El Mando Central de EE.UU. presentó la escalada como un fracaso de Irán en cumplir con el memorando de entendimiento existente. «A Irán se le brindó otra oportunidad para demostrar su adhesión al Memorando de Entendimiento después de haber sido considerado responsable de ataques anteriores contra buques comerciales, pero ha vuelto a fracasar», dijo el Centcom.

La frase «otra oportunidad» va al corazón de la cuestión. ¿Cuántas oportunidades? ¿Cuántos altos el fuego? ¿Cuántos ciclos de ataque y represalia antes de que alguien se pregunte si alguno de los bandos realmente quiere que esta guerra termine?

Los mediadores siguen intentándolo. Trump confirmó que las conversaciones continuarían incluso mientras declaraba muerto el alto el fuego. La exigencia de EE.UU., transmitida a través de los mediadores, es simple: Irán debe declarar públicamente que el estrecho de Ormuz está abierto y comprometerse a dejar de disparar contra buques comerciales. El ministro de Exteriores iraní, Abás Araqchí, acusa a EE.UU. de violar el acuerdo. Irán dijo a los funcionarios estadounidenses que los ataques anteriores contra petroleros fueron un error de un «grupo interno rebelde», una afirmación que Washington no ha aceptado.

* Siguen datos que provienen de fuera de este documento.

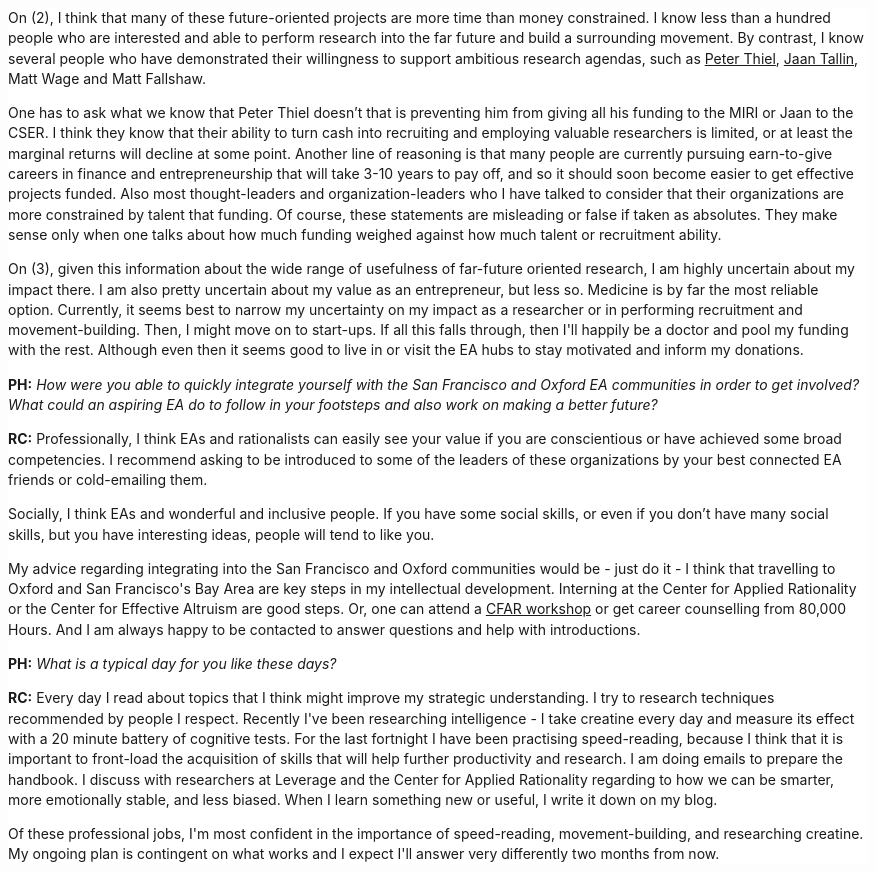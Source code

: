 On (2), I think that many of these future-oriented projects are more time than money constrained. I know less than a hundred people who are interested and able to perform research into the far future and build a surrounding movement. By contrast, I know several people who have demonstrated their willingness to support ambitious research agendas, such as [Peter Thiel](http://en.wikipedia.org/wiki/Peter_Thiel), [Jaan Tallin](http://en.wikipedia.org/wiki/Jaan_Tallinn), Matt Wage and Matt Fallshaw. 

One has to ask what we know that Peter Thiel doesn’t that is preventing him from giving all his funding to the MIRI or Jaan to the CSER. I think they know that their ability to turn cash into recruiting and employing valuable researchers is limited, or at least the marginal returns will decline at some point. Another line of reasoning is that many people are currently pursuing earn-to-give careers in finance and entrepreneurship that will take 3-10 years to pay off, and so it should soon become easier to get effective projects funded. Also most thought-leaders and organization-leaders who I have talked to consider that their organizations are more constrained by talent that funding. Of course, these statements are misleading or false if taken as absolutes. They make sense only when one talks about how much funding weighed against how much talent or recruitment ability. 

On (3), given this information about the wide range of usefulness of far-future oriented research, I am highly uncertain about my impact there. I am also pretty uncertain about my value as an entrepreneur, but less so. Medicine is by far the most reliable option. Currently, it seems best to narrow my uncertainty on my impact as a researcher or in performing recruitment and movement-building. Then, I might move on to start-ups. If all this falls through, then I'll happily be a doctor and pool my funding with the rest. Although even then it seems good to live in or visit the EA hubs to stay motivated and inform my donations.


**PH:** _How were you able to quickly integrate yourself with the San Francisco and Oxford EA communities in order to get involved?  What could an aspiring EA do to follow in your footsteps and also work on making a better future?_

**RC:** Professionally, I think EAs and rationalists can easily see your value if you are conscientious or have achieved some broad competencies. I recommend asking to be introduced to some of the leaders of these organizations by your best connected EA friends or cold-emailing them.

Socially, I think EAs and wonderful and inclusive people. If you have some social skills, or even if you don’t have many social skills, but you have interesting ideas, people will tend to like you.

My advice regarding integrating into the San Francisco and Oxford communities would be - just do it - I think that travelling to Oxford and San Francisco's Bay Area are key steps in my intellectual development. Interning at the Center for Applied Rationality or the Center for Effective Altruism are good steps.  Or, one can attend a [CFAR workshop](http://www.rationality.org/) or get career counselling from 80,000 Hours.  And I am always happy to be contacted to answer questions and help with introductions.


**PH:** _What is a typical day for you like these days?_

**RC:** Every day I read about topics that I think might improve my strategic understanding.  I try to research techniques recommended by people I respect. Recently I've been researching intelligence - I take creatine every day and measure its effect with a 20 minute battery of cognitive tests.  For the last fortnight I have been practising speed-reading, because I think that it is important to front-load the acquisition of skills that will help further productivity and research. I am doing emails to prepare the handbook. I discuss with researchers at Leverage and the Center for Applied Rationality regarding to how we can be smarter, more emotionally stable, and less biased. When I learn something new or useful, I write it down on my blog.

Of these professional jobs, I'm most confident in the importance of speed-reading, movement-building, and researching creatine. My ongoing plan is contingent on what works and I expect I'll answer very differently two months from now.
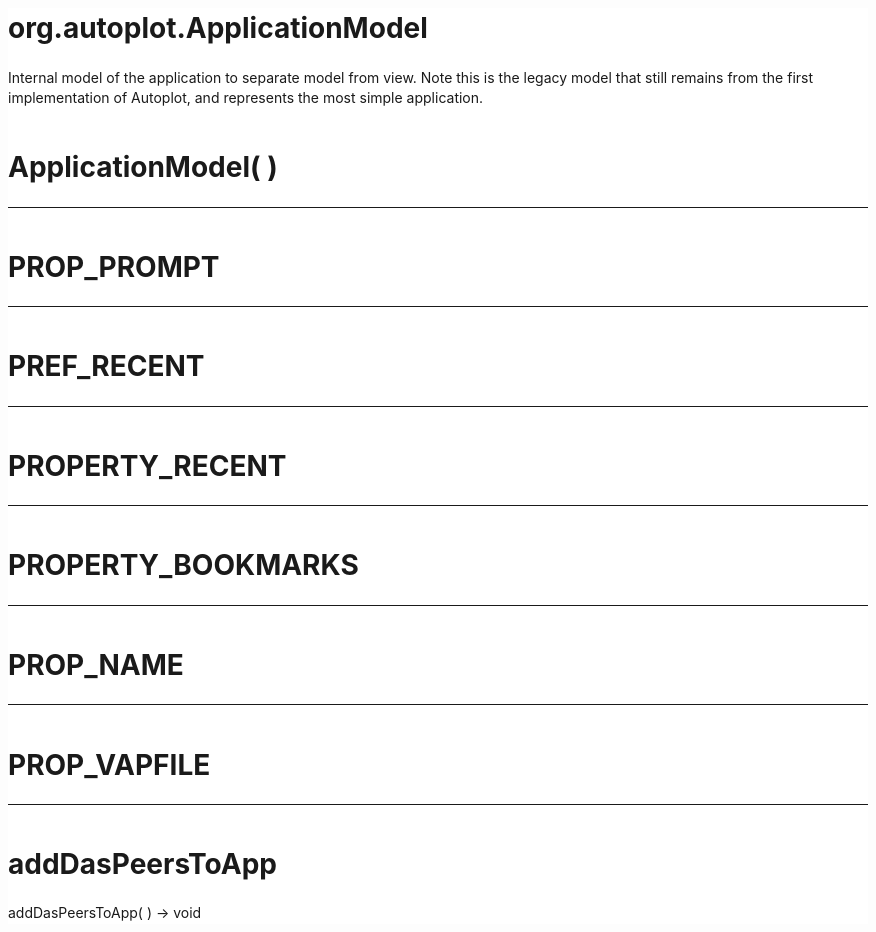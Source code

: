 # org.autoplot.ApplicationModel

Internal model of the application to separate model from view.
 Note this is the legacy model that still remains from the first implementation
 of Autoplot, and represents the most simple application.

# ApplicationModel( )


***
<a name="PROP_PROMPT"></a>
# PROP_PROMPT



***
<a name="PREF_RECENT"></a>
# PREF_RECENT



***
<a name="PROPERTY_RECENT"></a>
# PROPERTY_RECENT



***
<a name="PROPERTY_BOOKMARKS"></a>
# PROPERTY_BOOKMARKS



***
<a name="PROP_NAME"></a>
# PROP_NAME



***
<a name="PROP_VAPFILE"></a>
# PROP_VAPFILE



***
<a name="addDasPeersToApp"></a>
# addDasPeersToApp
addDasPeersToApp(  ) &rarr; void
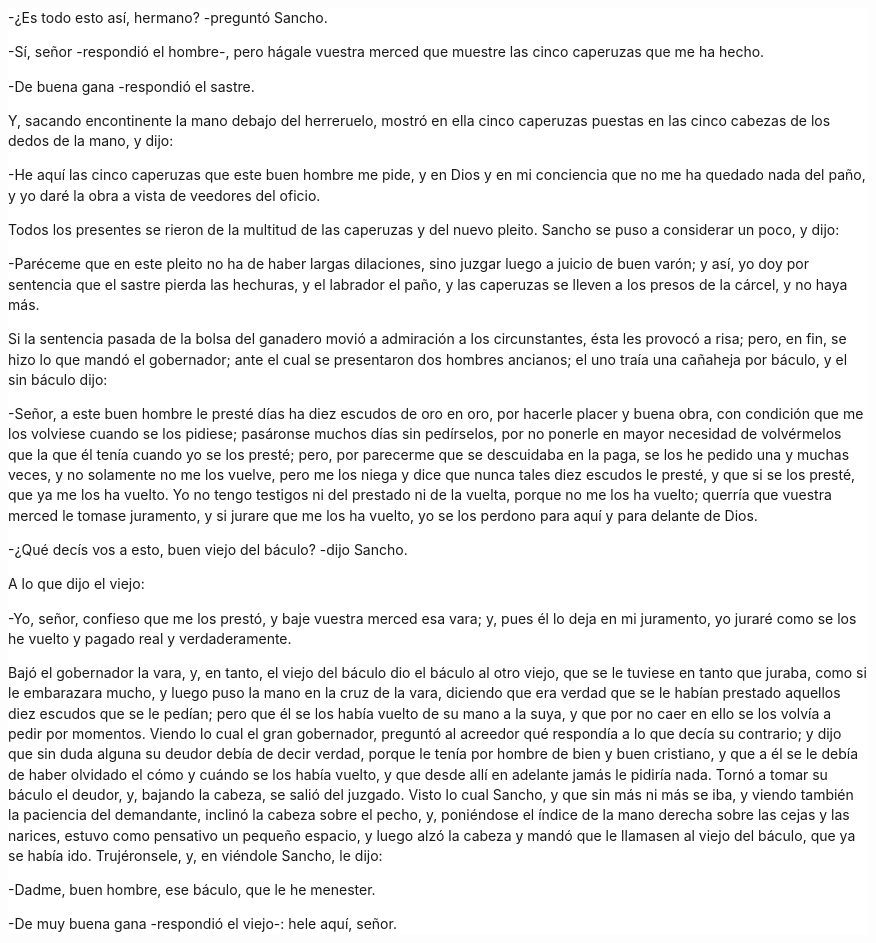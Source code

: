 -¿Es todo esto así, hermano? -preguntó Sancho.

-Sí, señor -respondió el hombre-, pero hágale vuestra merced que muestre las cinco caperuzas que me ha hecho.

-De buena gana -respondió el sastre.

Y, sacando encontinente la mano debajo del herreruelo, mostró en ella cinco caperuzas puestas en las cinco cabezas de los dedos de la mano, y dijo:

-He aquí las cinco caperuzas que este buen hombre me pide, y en Dios y en mi conciencia que no me ha quedado nada del paño, y yo daré la obra a vista de veedores del oficio.

Todos los presentes se rieron de la multitud de las caperuzas y del nuevo pleito. Sancho se puso a considerar un poco, y dijo:

-Paréceme que en este pleito no ha de haber largas dilaciones, sino juzgar luego a juicio de buen varón; y así, yo doy por sentencia que el sastre pierda las hechuras, y el labrador el paño, y las caperuzas se lleven a los presos de la cárcel, y no haya más.

Si la sentencia pasada de la bolsa del ganadero movió a admiración a los circunstantes, ésta les provocó a risa; pero, en fin, se hizo lo que mandó el gobernador; ante el cual se presentaron dos hombres ancianos; el uno traía una cañaheja por báculo, y el sin báculo dijo:

-Señor, a este buen hombre le presté días ha diez escudos de oro en oro, por hacerle placer y buena obra, con condición que me los volviese cuando se los pidiese; pasáronse muchos días sin pedírselos, por no ponerle en mayor necesidad de volvérmelos que la que él tenía cuando yo se los presté; pero, por parecerme que se descuidaba en la paga, se los he pedido una y muchas veces, y no solamente no me los vuelve, pero me los niega y dice que nunca tales diez escudos le presté, y que si se los presté, que ya me los ha vuelto. Yo no tengo testigos ni del prestado ni de la vuelta, porque no me los ha vuelto; querría que vuestra merced le tomase juramento, y si jurare que me los ha vuelto, yo se los perdono para aquí y para delante de Dios.

-¿Qué decís vos a esto, buen viejo del báculo? -dijo Sancho.

A lo que dijo el viejo:

-Yo, señor, confieso que me los prestó, y baje vuestra merced esa vara; y, pues él lo deja en mi juramento, yo juraré como se los he vuelto y pagado real y verdaderamente.

Bajó el gobernador la vara, y, en tanto, el viejo del báculo dio el báculo al otro viejo, que se le tuviese en tanto que juraba, como si le embarazara mucho, y luego puso la mano en la cruz de la vara, diciendo que era verdad que se le habían prestado aquellos diez escudos que se le pedían; pero que él se los había vuelto de su mano a la suya, y que por no caer en ello se los volvía a pedir por momentos. Viendo lo cual el gran gobernador, preguntó al acreedor qué respondía a lo que decía su contrario; y dijo que sin duda alguna su deudor debía de decir verdad, porque le tenía por hombre de bien y buen cristiano, y que a él se le debía de haber olvidado el cómo y cuándo se los había vuelto, y que desde allí en adelante jamás le pidiría nada. Tornó a tomar su báculo el deudor, y, bajando la cabeza, se salió del juzgado. Visto lo cual Sancho, y que sin más ni más se iba, y viendo también la paciencia del demandante, inclinó la cabeza sobre el pecho, y, poniéndose el índice de la mano derecha sobre las cejas y las narices, estuvo como pensativo un pequeño espacio, y luego alzó la cabeza y mandó que le llamasen al viejo del báculo, que ya se había ido. Trujéronsele, y, en viéndole Sancho, le dijo:

-Dadme, buen hombre, ese báculo, que le he menester.

-De muy buena gana -respondió el viejo-: hele aquí, señor.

Ninguno de los bandos puede permitirse detenerse. Trump ha construido su presidencia proyectando fuerza; un alto el fuego que parezca una retirada, especialmente con el voto de venganza de Jamenei resonando de fondo, es políticamente imposible. El nuevo líder supremo de Irán necesita demostrar que es tan duro como su padre, y su régimen lucha por sobrevivir contra un ejército estadounidense que ha dicho que está preparado para destruir Irán por completo.

El resultado es una guerra que ningún bando puede ganar y que ningún bando terminará. Bis repetita, y otra vez, y otra vez.